Output the records precisely as they stand. Pictures are to be skipped.
———
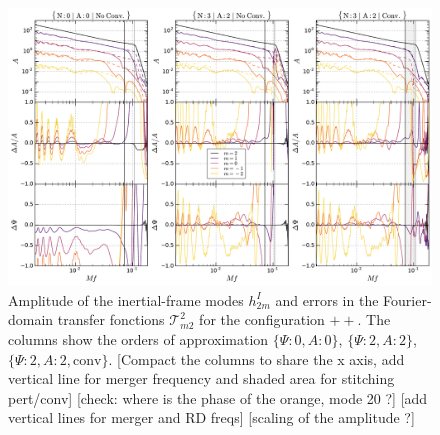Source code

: \documentclass[aps,showpacs,twocolumn,
prd,superscriptaddress,nofootinbib]{revtex4-1}
\newcommand\calT{{\mathcal{T}}}
\newcommand{\SM}[1]{{\color{Red} #1}}
\begin{document}
\begin{figure}
  \centering
  \includegraphics[width=.98\linewidth]{plots/precerror_++_py.pdf}
  \caption{Amplitude of the inertial-frame modes $h^{I}_{2m}$ and errors in the Fourier-domain transfer fonctions $\calT^{2}_{m2}$ for the configuration $++$. The columns show the orders of approximation $\{\Psi:0,A:0\}$, $\{\Psi:2,A:2\}$, $\{\Psi:2,A:2,\text{conv}\}$. \SM{[Compact the columns to share the x axis, add vertical line for merger frequency and shaded area for stitching pert/conv]} \SM{[check: where is the phase of the orange, mode 20 ?]} \SM{[add vertical lines for merger and RD freqs]} \SM{[scaling of the amplitude ?]}}
  \label{fig:precerrors++}
\end{figure}
\end{document}
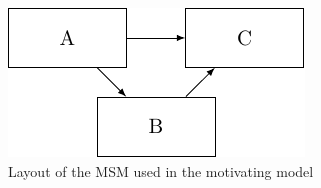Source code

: \documentclass[
]{article}
\begin{document}
\begin{figure}[h]

{\centering \includegraphics{test_files/figure-latex/ThreeStateDiagram-1} 

}

\caption{Layout of the MSM used in the motivating model}\label{fig:ThreeStateDiagram}
\end{figure}
\end{document}
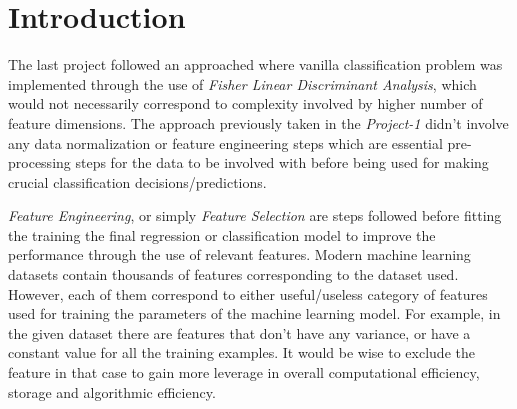 \documentclass[12pt,twoside,a4paper]{article}
\title{\mytitle}
\author{\myauthors}
\date{\mydate}
\begin{document}
\maketitle

\begin{abstract}

This project primarily deals with feature subset selection for the classification problem through the use of the Taiji sequence dataset. The use of feature selection is to solve the issues of 'Curse of Dimensionality', computational efficiency, easier data collection, storage size, and interpretability through the strategy of dimensionality reduction. Implementations of the feature selection algorithms in this project include \textbf{Filtering} and \textbf{Wrapper} methods. 

\end{abstract}
\vspace{1ex}

\tableofcontents


\section{Introduction}
The last project followed an approached where vanilla classification problem was implemented through the use of \textit{Fisher Linear Discriminant Analysis}, which would not necessarily correspond to complexity involved by higher number of feature dimensions. The approach previously taken in the \textit{Project-1} didn't involve any data normalization or feature engineering steps which are essential pre-processing steps for the data to be involved with before being used for making crucial classification decisions/predictions.

\textit{Feature Engineering}, or simply \textit{Feature Selection} are steps followed before fitting the training the final regression or classification model to improve the performance through the use of relevant features. Modern machine learning datasets contain thousands of features corresponding to the dataset used. However, each of them correspond to either useful/useless category of features used for training the parameters of the machine learning model. For example, in the given dataset there are features that don't have any variance, or have a constant value for all the training examples. It would be wise to exclude the feature in that case to gain more leverage in overall computational efficiency, storage and algorithmic efficiency.
\end{document}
———
* Solution to this exercise:
Source code

: \documentclass[aps,showpacs,twocolumn,
prd,superscriptaddress,nofootinbib]{revtex4-1}
\newcommand\calT{{\mathcal{T}}}
\newcommand{\SM}[1]{{\color{Red} #1}}
\begin{document}
\begin{figure}
  \centering
  \includegraphics[width=.98\linewidth]{plots/precerror_++_py.pdf}
  \caption{Amplitude of the inertial-frame modes $h^{I}_{2m}$ and errors in the Fourier-domain transfer fonctions $\calT^{2}_{m2}$ for the configuration $++$. The columns show the orders of approximation $\{\Psi:0,A:0\}$, $\{\Psi:2,A:2\}$, $\{\Psi:2,A:2,\text{conv}\}$. \SM{[Compact the columns to share the x axis, add vertical line for merger frequency and shaded area for stitching pert/conv]} \SM{[check: where is the phase of the orange, mode 20 ?]} \SM{[add vertical lines for merger and RD freqs]} \SM{[scaling of the amplitude ?]}}
  \label{fig:precerrors++}
\end{figure}
\end{document}
Source code

: \documentclass[
]{article}
\begin{document}
\begin{figure}[h]

{\centering \includegraphics{test_files/figure-latex/ThreeStateDiagram-1} 

}

\caption{Layout of the MSM used in the motivating model}\label{fig:ThreeStateDiagram}
\end{figure}
\end{document}
 \documentclass[12pt,twoside,a4paper]{article}
\title{\mytitle}
\author{\myauthors}
\date{\mydate}
\begin{document}
\maketitle

\begin{abstract}

This project primarily deals with feature subset selection for the classification problem through the use of the Taiji sequence dataset. The use of feature selection is to solve the issues of 'Curse of Dimensionality', computational efficiency, easier data collection, storage size, and interpretability through the strategy of dimensionality reduction. Implementations of the feature selection algorithms in this project include \textbf{Filtering} and \textbf{Wrapper} methods. 

\end{abstract}
\vspace{1ex}

\tableofcontents


\section{Introduction}
The last project followed an approached where vanilla classification problem was implemented through the use of \textit{Fisher Linear Discriminant Analysis}, which would not necessarily correspond to complexity involved by higher number of feature dimensions. The approach previously taken in the \textit{Project-1} didn't involve any data normalization or feature engineering steps which are essential pre-processing steps for the data to be involved with before being used for making crucial classification decisions/predictions.

\textit{Feature Engineering}, or simply \textit{Feature Selection} are steps followed before fitting the training the final regression or classification model to improve the performance through the use of relevant features. Modern machine learning datasets contain thousands of features corresponding to the dataset used. However, each of them correspond to either useful/useless category of features used for training the parameters of the machine learning model. For example, in the given dataset there are features that don't have any variance, or have a constant value for all the training examples. It would be wise to exclude the feature in that case to gain more leverage in overall computational efficiency, storage and algorithmic efficiency.
\end{document}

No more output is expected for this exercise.